Yüzüme vuran güneş ışınları ve kapımın çarparak açılmasıyla zorla dalabildiğim uykudan uyanmıştım.Gözlerimi açmadan mırıldandım. "Stefan ben okula gitmeyeceğim. Perdeyi çek,uykum var. Beni yalnız bırak." Üstümden yorganın hızlıca çekilmesiyle ben de sinirle doğruldum ve karşımda Rebekah'yı görünce şaşkınlıkla karışık yumuşadım. "Sana da günaydın,hayatım."

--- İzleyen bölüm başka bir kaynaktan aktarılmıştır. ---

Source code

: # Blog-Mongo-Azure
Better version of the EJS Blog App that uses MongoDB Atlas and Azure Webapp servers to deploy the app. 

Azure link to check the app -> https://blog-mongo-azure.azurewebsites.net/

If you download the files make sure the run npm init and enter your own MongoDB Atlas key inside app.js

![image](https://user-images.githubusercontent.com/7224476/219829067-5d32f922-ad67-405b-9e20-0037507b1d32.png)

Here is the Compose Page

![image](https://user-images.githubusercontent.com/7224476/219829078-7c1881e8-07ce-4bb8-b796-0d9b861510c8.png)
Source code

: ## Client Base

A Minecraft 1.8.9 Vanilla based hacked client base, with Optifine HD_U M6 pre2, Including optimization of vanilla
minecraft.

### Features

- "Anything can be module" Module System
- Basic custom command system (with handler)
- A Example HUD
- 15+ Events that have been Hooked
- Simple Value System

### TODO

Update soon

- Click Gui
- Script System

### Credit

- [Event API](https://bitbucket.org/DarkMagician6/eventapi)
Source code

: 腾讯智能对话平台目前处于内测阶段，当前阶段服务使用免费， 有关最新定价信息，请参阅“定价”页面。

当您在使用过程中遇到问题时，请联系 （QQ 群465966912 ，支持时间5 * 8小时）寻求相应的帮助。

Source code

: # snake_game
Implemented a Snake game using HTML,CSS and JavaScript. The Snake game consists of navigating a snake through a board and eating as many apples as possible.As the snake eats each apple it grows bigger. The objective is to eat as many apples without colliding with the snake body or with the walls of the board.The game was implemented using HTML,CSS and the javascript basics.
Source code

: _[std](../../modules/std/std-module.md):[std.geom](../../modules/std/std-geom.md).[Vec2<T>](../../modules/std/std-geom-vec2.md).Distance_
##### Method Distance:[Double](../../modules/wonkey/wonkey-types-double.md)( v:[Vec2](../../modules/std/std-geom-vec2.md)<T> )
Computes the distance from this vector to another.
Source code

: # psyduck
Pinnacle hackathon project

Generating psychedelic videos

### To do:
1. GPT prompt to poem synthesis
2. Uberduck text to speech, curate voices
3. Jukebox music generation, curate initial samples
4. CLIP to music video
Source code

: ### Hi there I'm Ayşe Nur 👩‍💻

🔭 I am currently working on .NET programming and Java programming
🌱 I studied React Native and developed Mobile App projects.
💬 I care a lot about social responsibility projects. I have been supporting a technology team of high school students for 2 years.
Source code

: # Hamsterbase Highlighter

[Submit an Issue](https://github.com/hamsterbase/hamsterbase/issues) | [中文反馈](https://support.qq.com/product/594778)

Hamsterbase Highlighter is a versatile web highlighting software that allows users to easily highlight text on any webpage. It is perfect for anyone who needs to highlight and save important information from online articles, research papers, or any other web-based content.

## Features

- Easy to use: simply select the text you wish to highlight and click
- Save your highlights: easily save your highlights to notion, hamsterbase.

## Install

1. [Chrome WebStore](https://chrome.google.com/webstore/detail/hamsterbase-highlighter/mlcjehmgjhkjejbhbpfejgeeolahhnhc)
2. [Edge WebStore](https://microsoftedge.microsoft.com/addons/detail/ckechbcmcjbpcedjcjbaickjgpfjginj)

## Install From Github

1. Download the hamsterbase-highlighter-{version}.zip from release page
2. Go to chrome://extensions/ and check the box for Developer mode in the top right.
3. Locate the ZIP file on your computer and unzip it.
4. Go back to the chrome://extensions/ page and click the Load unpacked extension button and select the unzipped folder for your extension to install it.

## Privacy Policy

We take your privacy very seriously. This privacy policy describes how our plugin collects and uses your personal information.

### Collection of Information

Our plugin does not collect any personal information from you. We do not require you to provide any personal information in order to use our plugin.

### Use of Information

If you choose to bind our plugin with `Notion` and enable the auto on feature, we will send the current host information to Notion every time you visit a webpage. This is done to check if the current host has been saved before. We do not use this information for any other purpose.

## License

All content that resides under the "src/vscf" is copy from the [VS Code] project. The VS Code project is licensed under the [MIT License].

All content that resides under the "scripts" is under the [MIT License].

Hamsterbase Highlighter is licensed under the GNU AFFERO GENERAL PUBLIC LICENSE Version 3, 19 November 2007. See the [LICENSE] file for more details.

"Sana da günaydın." Büyük ihtimalle Kol ile ayrıldığımızı öğrenmişti ve öğrendiği
gibi yanıma damlamıştı. Ben de sanki hiç üzülmemişim gibi davranmaya karar verdim. Sonuçta Rebekah onun kardeşiydi ve ne olduğunu ona anlatırdı. Şimdilik temkinli davranmak en iyisiydi. Duygularımı ne kadar az belli edersem o kadar iyiydi.Ben Kol'u soracağını sandığım anda Rebekah beni şaşırttı."Okula kaydoldum." Ona tek kaşımı kaldırarak ve sorgulayarak baktım. "Okula başladın?"
"Bana öyle bakma. Okulu merak ediyorum. Klaus yüzünden hiç gitme fırsatım olmadı."
Sonunda yataktan kalktım ve kafamı dağıtmak için ona yardım etmeye karar verdim. Sonuçta o da bana birçok konuda yardımcı olmuştu.Ama önce tabiki biraz uğraşmalıydım. Elimi omzuna koydum ve muzip sırıtışımı yüzüme yerleştirdim. "Sen Stefan'ı merak ediyor olmayasın?" Bunu dediğim anda o da niyetimi anladı ve yarı kabullenir şekilde konuştu. "Evet,biraz da ondan olabilir. Her neyse ne zaman gideriz?"
Ben onun itirafıyla biraz da olsa Kol'u kafamdan atmış bir şekilde banyoma yöneldim. "Hazırlanayım,çıkarız."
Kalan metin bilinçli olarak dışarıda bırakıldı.